Overview

Open-Label Extension Assessing Long-Term Safety Of Rosiglitazone In Subjects With Mild To Moderate Alzheimer's Disease

Status:
Completed

Trial end date:
2009-02-03

Target enrollment:
0

Participant gender:
All

Summary

This is an open-label extension to study 49653/461, to assess the long-term safety of rosiglitazone (extended release tablets) in subjects with mild to moderate Alzheimer's Disease.

Phase:

Phase 2

Accepts Healthy Volunteers?

Details

Lead Sponsor:

GlaxoSmithKline

Treatments:

Rosiglitazone

Criteria

Inclusion criteria:

- Male or female subject who has successfully completed the 12 Month Visit of 49653/461
(12 months of treatment) without tolerability issues, where in the opinion of the
subject and of the investigator, it will be beneficial to continue treatment with RSG
XR.

- Female subjects must be post-menopausal (i.e. >6 months without menstrual period),
surgically sterile, or if of child-bearing potential, using effective contraceptive
measures (oral contraceptives, Norplant, Depo-Provera, an intra-uterine device (IUD) a
diaphragm with spermicide or a condom with spermicide). Women of childbearing
potential must use effective contraceptive measures throughout the study and for 30
days after discontinuing study medication. The subject and their caregiver must ensure
that the subject will continuously use contraceptive measures throughout the duration
of the study.

- Subject is willing to participate in the extension study and has provided full written
informed consent prior to the performance of any protocol-specified procedure; or if
unable to provide informed consent due to cognitive status, full written informed
consent on behalf of the subject has been provided by a legally acceptable
representative[1].[1] Where this is in accordance with local laws, regulations and
ethics committee policy.

- Caregiver has provided full written informed consent on his or her own behalf prior to
the performance of any protocol-specified procedure.

Exclusion criteria:

- Subject had a serious adverse experience (SAE) or clinically significant laboratory
abnormality during 49653/461, which in the opinion of the investigator could have been
attributable to study medication, and which is ongoing at the end of 49653/461.

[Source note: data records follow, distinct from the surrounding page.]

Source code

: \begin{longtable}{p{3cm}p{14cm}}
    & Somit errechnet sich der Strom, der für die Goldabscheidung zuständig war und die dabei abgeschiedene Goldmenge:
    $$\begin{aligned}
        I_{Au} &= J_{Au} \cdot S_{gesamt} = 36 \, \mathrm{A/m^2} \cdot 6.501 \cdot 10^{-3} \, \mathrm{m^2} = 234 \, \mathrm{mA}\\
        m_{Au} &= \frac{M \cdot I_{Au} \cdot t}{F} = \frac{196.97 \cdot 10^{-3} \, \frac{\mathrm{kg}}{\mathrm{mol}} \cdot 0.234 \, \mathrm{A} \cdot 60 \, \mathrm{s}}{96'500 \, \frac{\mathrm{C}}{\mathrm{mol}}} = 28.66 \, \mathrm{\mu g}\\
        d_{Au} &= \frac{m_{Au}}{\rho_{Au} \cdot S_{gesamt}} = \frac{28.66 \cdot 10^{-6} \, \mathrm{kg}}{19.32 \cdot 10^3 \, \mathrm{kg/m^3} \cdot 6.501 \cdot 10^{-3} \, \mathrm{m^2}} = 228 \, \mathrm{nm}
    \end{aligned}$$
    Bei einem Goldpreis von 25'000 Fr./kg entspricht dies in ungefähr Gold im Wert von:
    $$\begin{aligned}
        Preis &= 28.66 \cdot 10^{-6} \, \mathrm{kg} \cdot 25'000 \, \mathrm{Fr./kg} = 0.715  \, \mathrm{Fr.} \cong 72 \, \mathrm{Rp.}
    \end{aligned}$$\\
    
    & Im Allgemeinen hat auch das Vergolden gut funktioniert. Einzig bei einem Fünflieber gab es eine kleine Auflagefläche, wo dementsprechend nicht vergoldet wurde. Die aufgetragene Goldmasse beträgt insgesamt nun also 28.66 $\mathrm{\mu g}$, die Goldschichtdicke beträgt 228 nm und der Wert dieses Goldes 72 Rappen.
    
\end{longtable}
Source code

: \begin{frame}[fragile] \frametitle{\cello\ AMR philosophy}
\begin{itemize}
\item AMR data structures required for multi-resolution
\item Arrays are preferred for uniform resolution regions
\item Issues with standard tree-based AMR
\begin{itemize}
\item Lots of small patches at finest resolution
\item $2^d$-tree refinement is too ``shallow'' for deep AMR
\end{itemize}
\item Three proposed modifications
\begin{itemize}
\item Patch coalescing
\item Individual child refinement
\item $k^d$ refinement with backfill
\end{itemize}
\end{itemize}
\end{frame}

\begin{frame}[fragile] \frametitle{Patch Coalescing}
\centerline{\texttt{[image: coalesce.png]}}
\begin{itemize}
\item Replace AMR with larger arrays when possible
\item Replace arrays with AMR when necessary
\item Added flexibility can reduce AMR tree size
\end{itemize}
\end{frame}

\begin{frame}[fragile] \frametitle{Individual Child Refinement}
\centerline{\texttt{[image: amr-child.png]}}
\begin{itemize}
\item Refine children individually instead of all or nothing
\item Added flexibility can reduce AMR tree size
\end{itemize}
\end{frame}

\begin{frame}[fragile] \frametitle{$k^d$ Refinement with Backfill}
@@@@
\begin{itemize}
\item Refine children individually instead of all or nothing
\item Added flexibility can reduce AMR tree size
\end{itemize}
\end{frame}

- The subject is felt by the investigator to be unsuitable (on the basis of health,
compliance, caregiver availability, or for any other reason) for inclusion in the
study based on the entry criteria for the primary study, 49653/461 (exclusive of the
age criteria which may not be applicable to some of the subjects).

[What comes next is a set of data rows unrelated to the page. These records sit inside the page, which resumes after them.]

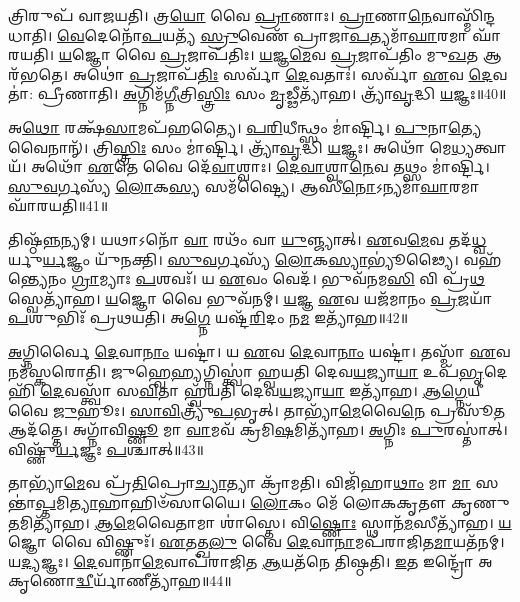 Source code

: 𑌤𑍍𑌰𑌿𑌰𑍁𑌪᳴ 𑌵𑌾𑌜𑌯𑌤𑌿।
𑌤𑍍𑌰\-\ul{𑌯𑍋} 𑌵𑍈 \ul{𑌪𑍍𑌰𑌾}\-𑌣𑌾𑌃।
\-\ul{𑌪𑍍𑌰𑌾}\-𑌣𑌾\-\ul{𑌨𑍇}\-𑌵𑌾𑌸𑍍𑌮𑌿᳴𑌨𑍍𑌦𑌧𑌾𑌤𑌿।
\-\ul{𑌵𑍇}\-𑌦𑍇𑌨𑍋᳴\-\ul{𑌪}\-𑌯𑌤𑍍𑌯᳴ \ul{𑌸𑍍𑌰𑍁}\-𑌵𑍇𑌣᳴ 𑌪𑍍𑌰𑌾𑌜𑌾\-\ul{𑌪}\-𑌤𑍍𑌯𑌮𑌾᳴\-\ul{𑌘𑌾}\-𑌰𑌮𑌾 𑌘𑌾᳴𑌰𑌯𑌤𑌿।
\-\ul{𑌯}\-𑌜𑍍𑌞𑍋 𑌵𑍈 \ul{𑌪𑍍𑌰}\-𑌜𑌾\-𑌪᳴𑌤𑌿𑌃।
\-\ul{𑌯}\-𑌜𑍍𑌞\-\ul{𑌮𑍇}\-𑌵 \ul{𑌪𑍍𑌰}\-𑌜𑌾𑌪᳴𑌤𑌿𑌂 𑌮𑍁\-\ul{𑌖}\-𑌤 𑌆𑌰᳴𑌭𑌤𑍇।
𑌅𑌥𑍋॑ \ul{𑌪𑍍𑌰}\-𑌜𑌾\-𑌪᳴\-\ul{𑌤𑌿𑌃} 𑌸𑌰𑍍𑌵𑌾᳴ \ul{𑌦𑍇}\-𑌵𑌤𑌾𑌃॑।
𑌸𑌰𑍍𑌵𑌾᳴ \ul{𑌏}\-𑌵 \ul{𑌦𑍇}\-𑌵𑌤𑌾॑: 𑌪𑍍𑌰𑍀𑌣𑌾𑌤𑌿।
\-\ul{𑌅}\-𑌗𑍍𑌨𑌿𑌮᳴\-\ul{𑌗𑍍𑌨𑍀}\-𑌤𑍍𑌰𑌿\-\ul{𑌸𑍍𑌤𑍍𑌰𑌿𑌃} 𑌸𑌂 \ul{𑌮𑍃}\-𑌡𑍍𑌢𑍀𑌤𑍍𑌯𑌾᳴𑌹।
𑌤𑍍𑌰𑍍𑌯𑌾᳴\-\ul{𑌵𑍃}\-𑌦𑍍𑌧𑌿 \ul{𑌯}\-𑌜𑍍𑌞𑌃॥40॥

𑌅\-\ul{𑌥𑍋} 𑌰𑌕𑍍𑌷᳴\-\ul{𑌸𑌾}\-𑌮𑌪᳴𑌹𑌤𑍍𑌯𑍈।
\-\ul{𑌪}\-\-\ul{𑌰𑌿}\-𑌧𑍀𑌨𑍍𑌥𑍍𑌸𑌂 𑌮𑌾॑𑌰𑍍𑌷𑍍𑌟𑌿।
\-\ul{𑌪𑍁}\-𑌨𑌾\-\ul{𑌤𑍍𑌯𑍇}\-𑌵𑍈𑌨𑌾𑌨𑍍᳴।
𑌤𑍍𑌰𑌿\-\ul{𑌸𑍍𑌤𑍍𑌰𑌿𑌃} 𑌸𑌂 𑌮𑌾॑𑌰𑍍𑌷𑍍𑌟𑌿।
𑌤𑍍𑌰𑍍𑌯𑌾᳴\-\ul{𑌵𑍃}\-𑌦𑍍𑌧𑌿 \ul{𑌯}\-𑌜𑍍𑌞𑌃।
𑌅𑌥𑍋᳴ 𑌮𑍇\-\ul{𑌧𑍍𑌯}\-𑌤𑍍𑌵𑌾𑌯᳴।
𑌅𑌥𑍋᳴ \ul{𑌏}\-𑌤𑍇 𑌵𑍈 𑌦𑍇᳴\-\ul{𑌵𑌾}\-𑌶𑍍𑌵𑌾𑌃।
\-\ul{𑌦𑍇}\-\-\ul{𑌵𑌾}\-𑌶𑍍𑌵𑌾\-\ul{𑌨𑍇}\-𑌵 𑌤𑌥𑍍𑌸𑌂 𑌮𑌾॑𑌰𑍍𑌷𑍍𑌟𑌿।
\-\ul{𑌸𑍁}\-\-\ul{𑌵}\-𑌰𑍍𑌗𑌸𑍍𑌯᳴ \ul{𑌲𑍋}\-𑌕\-\ul{𑌸𑍍𑌯} 𑌸𑌮᳴𑌷𑍍𑌟𑍍𑌯𑍈।
𑌆𑌸𑍀᳴\-\ul{𑌨𑍋}\-\-𑌽𑌨𑍍𑌯𑌮𑌾᳴\-\ul{𑌘𑌾}\-𑌰𑌮𑌾 𑌘𑌾᳴𑌰𑌯𑌤𑌿॥41॥

𑌤𑌿𑌷𑍍𑌠᳴\-\ul{𑌨𑍍𑌨}\-𑌨𑍍𑌯𑌮𑍍।
𑌯𑌥𑌾𑌽𑌨𑍋᳴ \ul{𑌵𑌾} 𑌰𑌥𑌂᳴ 𑌵𑌾 \ul{𑌯𑍁}\-𑌞𑍍𑌜𑍍𑌯𑌾𑌤𑍍।
\-\ul{𑌏}\-𑌵\-\ul{𑌮𑍇}\-𑌵 𑌤𑌦᳴\-\ul{𑌧𑍍𑌵}\-𑌰𑍍𑌯𑍁\-\ul{𑌰𑍍𑌯}\-𑌜𑍍𑌞𑌂 𑌯𑍁᳴𑌨𑌕𑍍𑌤𑌿।
\-\ul{𑌸𑍁}\-\-\ul{𑌵}\-𑌰𑍍𑌗𑌸𑍍𑌯᳴ \ul{𑌲𑍋}\-𑌕\-\ul{𑌸𑍍𑌯𑌾}\-𑌭𑍍𑌯𑍂॑𑌢𑍍𑌯𑍈।
𑌵𑌹᳴𑌨𑍍𑌤𑍍𑌯𑍇𑌨𑌂 \ul{𑌗𑍍𑌰𑌾}\-𑌮𑍍𑌯𑌾𑌃 \ul{𑌪}\-𑌶𑌵𑌃᳴।
𑌯 \ul{𑌏}\-𑌵𑌂 𑌵𑍇𑌦᳴।
𑌭𑍁𑌵᳴𑌨𑌮\-\ul{𑌸𑌿} 𑌵𑌿 𑌪𑍍𑌰᳴\-\ul{𑌥}\-𑌸𑍍𑌵𑍇𑌤𑍍𑌯𑌾᳴𑌹।
\-\ul{𑌯}\-𑌜𑍍𑌞𑍋 𑌵𑍈 𑌭𑍁𑌵᳴𑌨𑌮𑍍।
\-\ul{𑌯}\-𑌜𑍍𑌞 \ul{𑌏}\-𑌵 𑌯𑌜᳴𑌮𑌾𑌨𑌂 \ul{𑌪𑍍𑌰}\-𑌜𑌯𑌾᳴ \ul{𑌪}\-𑌶𑍁𑌭𑌿𑌃᳴ 𑌪𑍍𑌰𑌥𑌯𑌤𑌿।
𑌅\-\ul{𑌗𑍍𑌨𑍇} 𑌯𑌷𑍍𑌟᳴\-\ul{𑌰𑌿}\-𑌦𑌂 𑌨\-\ul{𑌮} 𑌇𑌤𑍍𑌯𑌾᳴𑌹॥42॥

\-\ul{𑌅}\-𑌗𑍍𑌨𑌿𑌰𑍍𑌵𑍈 \ul{𑌦𑍇}\-𑌵𑌾\-\ul{𑌨𑌾𑌂} 𑌯𑌷𑍍𑌟𑌾॑।
𑌯 \ul{𑌏}\-𑌵 \ul{𑌦𑍇}\-𑌵𑌾\-\ul{𑌨𑌾𑌂} 𑌯𑌷𑍍𑌟𑌾॑।
𑌤𑌸𑍍𑌮𑌾᳴ \ul{𑌏}\-𑌵 𑌨𑌮᳴𑌸𑍍𑌕𑌰𑍋𑌤𑌿।
𑌜𑍁𑌹𑍍𑌵𑍇\-\ul{𑌹𑍍𑌯}\-𑌗𑍍𑌨𑌿𑌸𑍍𑌤𑍍𑌵𑌾॑ 𑌹𑍍𑌵𑌯𑌤𑌿 𑌦𑍇𑌵\-\ul{𑌯}\-𑌜𑍍𑌯𑌾\-\ul{𑌯𑌾} 𑌉𑌪᳴\-\ul{𑌭𑍃}\-𑌦𑍇𑌹𑌿᳴ \ul{𑌦𑍇}\-𑌵𑌸𑍍𑌤𑍍𑌵𑌾᳴ 𑌸\-\ul{𑌵𑌿}\-𑌤𑌾 𑌹𑍍𑌵᳴𑌯𑌤𑌿 𑌦𑍇𑌵\-\ul{𑌯}\-𑌜𑍍𑌯𑌾\-\ul{𑌯𑌾} 𑌇𑌤𑍍𑌯𑌾᳴𑌹।
\-\ul{𑌆}\-\-\ul{𑌗𑍍𑌨𑍇}\-𑌯𑍀 𑌵𑍈 \ul{𑌜𑍁}\-𑌹𑍂𑌃।
\-\ul{𑌸𑌾}\-\-\ul{𑌵𑌿}\-𑌤𑍍𑌰𑍍𑌯𑍁᳴\-\ul{𑌪}\-𑌭𑍃𑌤𑍍।
𑌤𑌾𑌭𑍍𑌯𑌾᳴\-\ul{𑌮𑍇}\-𑌵𑍈\-\ul{𑌨𑍇} 𑌪𑍍𑌰𑌸𑍂᳴\-\ul{𑌤} 𑌆𑌦᳴𑌤𑍍𑌤𑍇।
𑌅𑌗𑍍𑌨𑌾᳴𑌵𑌿\-\ul{𑌷𑍍𑌣𑍂} 𑌮𑌾 \ul{𑌵𑌾}\-𑌮𑌵᳴ 𑌕𑍍𑌰𑌮𑌿\-\ul{𑌷}\-𑌮𑌿𑌤𑍍𑌯𑌾᳴𑌹।
\-\ul{𑌅}\-𑌗𑍍𑌨𑌿𑌃 \ul{𑌪𑍁}\-𑌰𑌸𑍍𑌤𑌾॑𑌤𑍍।
𑌵𑌿𑌷𑍍𑌣𑍁᳴\-\ul{𑌰𑍍𑌯}\-𑌜𑍍𑌞𑌃 \ul{𑌪}\-𑌶𑍍𑌚𑌾𑌤𑍍॥43॥

𑌤𑌾𑌭𑍍𑌯𑌾᳴\-\ul{𑌮𑍇}\-𑌵 𑌪𑍍𑌰᳴\-\ul{𑌤𑌿}\-𑌪𑍍𑌰𑍋\-\ul{𑌚𑍍𑌯𑌾}\-𑌤𑍍𑌯𑌾 𑌕𑍍𑌰𑌾᳴𑌮𑌤𑌿।
𑌵𑌿𑌜𑌿᳴𑌹𑌾\-\ul{𑌥𑌾𑌂} 𑌮𑌾 \ul{𑌮𑌾} 𑌸𑌨𑍍𑌤𑌾॑\-\ul{𑌪𑍍𑌤}\-𑌮𑌿\-\ul{𑌤𑍍𑌯𑌾}\-𑌹𑌾𑌹𑌿𑍞᳴𑌸𑌾𑌯𑍈।
\-\ul{𑌲𑍋}\-𑌕𑌂 𑌮𑍇᳴ 𑌲𑍋𑌕𑌕𑍃𑌤𑍗 𑌕𑍃𑌣𑍁\-\ul{𑌤}\-𑌮𑌿𑌤𑍍𑌯𑌾᳴𑌹।
\-\ul{𑌆}\-\-\-\ul{𑌮𑍇}\-𑌵𑍈𑌤𑌾𑌮𑌾 𑌶𑌾॑𑌸𑍍𑌤𑍇।
𑌵𑌿\-\ul{𑌷𑍍𑌣𑍋𑌃} 𑌸𑍍𑌥𑌾𑌨᳴\-\ul{𑌮}\-𑌸𑍀𑌤𑍍𑌯𑌾᳴𑌹।
\-\ul{𑌯}\-𑌜𑍍𑌞𑍋 𑌵𑍈 𑌵𑌿𑌷𑍍𑌣𑍁𑌃᳴।
\-\ul{𑌏}\-𑌤𑌤𑍍𑌖\-\ul{𑌲𑍁} 𑌵𑍈 \ul{𑌦𑍇}\-𑌵𑌾\-\ul{𑌨𑌾}\-𑌮𑌪᳴𑌰𑌾𑌜𑌿𑌤\-\ul{𑌮𑌾}\-𑌯𑌤᳴𑌨𑌮𑍍।
𑌯\-\ul{𑌦𑍍𑌯}\-𑌜𑍍𑌞𑌃।
\-\ul{𑌦𑍇}\-𑌵𑌾𑌨𑌾᳴\-\ul{𑌮𑍇}\-𑌵𑌾𑌪᳴𑌰𑌾𑌜𑌿𑌤 \ul{𑌆}\-𑌯𑌤᳴𑌨𑍇 𑌤𑌿𑌷𑍍𑌠𑌤𑌿।
\-\ul{𑌇}\-𑌤 𑌇𑌨𑍍𑌦𑍍𑌰𑍋᳴ 𑌅𑌕𑍃𑌣𑍋\-\ul{𑌦𑍍𑌵𑍀}\-𑌰𑍍𑌯𑌾᳴\-𑌣𑍀𑌤𑍍𑌯𑌾᳴𑌹॥44॥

- The subject experienced a significant cardiovascular event during 49653/461 (e.g.
intervention, percutaneous coronary intervention, vascular surgery, acute coronary
syndrome [non Q-wave myocardial infarction, Q-wave myocardial infarction, unstable
angina] or significant arrhythmia), unless a thorough cardiovascular evaluation has
been performed which confirms that the subject does not have congestive heart failure,
and is clinically stable.

- Treatment with a cholinesterase inhibitor, selegiline, memantine or any other
treatment for cognitive symptoms/AD is initiated at the end of 49653/461.